In the Department of Anthropology at UMass Amherst, we regard anthropology not so much as a discipline but as an approach to understanding various issues about the human condition. Accordingly, new questions and perspectives are constantly being explored and tested. Individuals with quite different backgrounds, experiences, and goals have joined our program and have been successful in their contributions to anthropology as a whole. Thus, we do not have in mind a single profile of our ideal applicant in terms of background in anthropology. Rather, we look for individuals who have received a solid liberal arts education, who express themselves lucidly in writing, who are clear about what they want both from our program and for their careers, and who are self-starters, capable of independent work of high quality.

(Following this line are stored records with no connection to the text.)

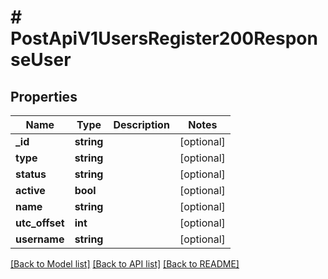 # # PostApiV1UsersRegister200ResponseUser

## Properties

Name | Type | Description | Notes
------------ | ------------- | ------------- | -------------
**_id** | **string** |  | [optional]
**type** | **string** |  | [optional]
**status** | **string** |  | [optional]
**active** | **bool** |  | [optional]
**name** | **string** |  | [optional]
**utc_offset** | **int** |  | [optional]
**username** | **string** |  | [optional]

[[Back to Model list]](../../README.md#models) [[Back to API list]](../../README.md#endpoints) [[Back to README]](../../README.md)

We structure our MA and PhD programs around student interests. There are no specific courses required of all graduate students. Rather, a student and her/his faculty advisory committee jointly construct a course of study relative to the skills and knowledge necessary to reach particular objectives. We strive to sustain an atmosphere that is intellectually rigorous and mutually supportive. Thus, while we are very selective in our admissions decisions, once a student is in our program, the faculty work with that student to reach her/his training objectives. Students do not have to compete with fellow students for access to advanced levels of our program.
In general, we assume all those admitted to our program will complete the PhD here; most of our students earn the MA degree as the foundation stage for the doctoral program. A few of our students enter the program with MA degrees in anthropology earned elsewhere, and a few of our students expect to remain in the program only through the MA level.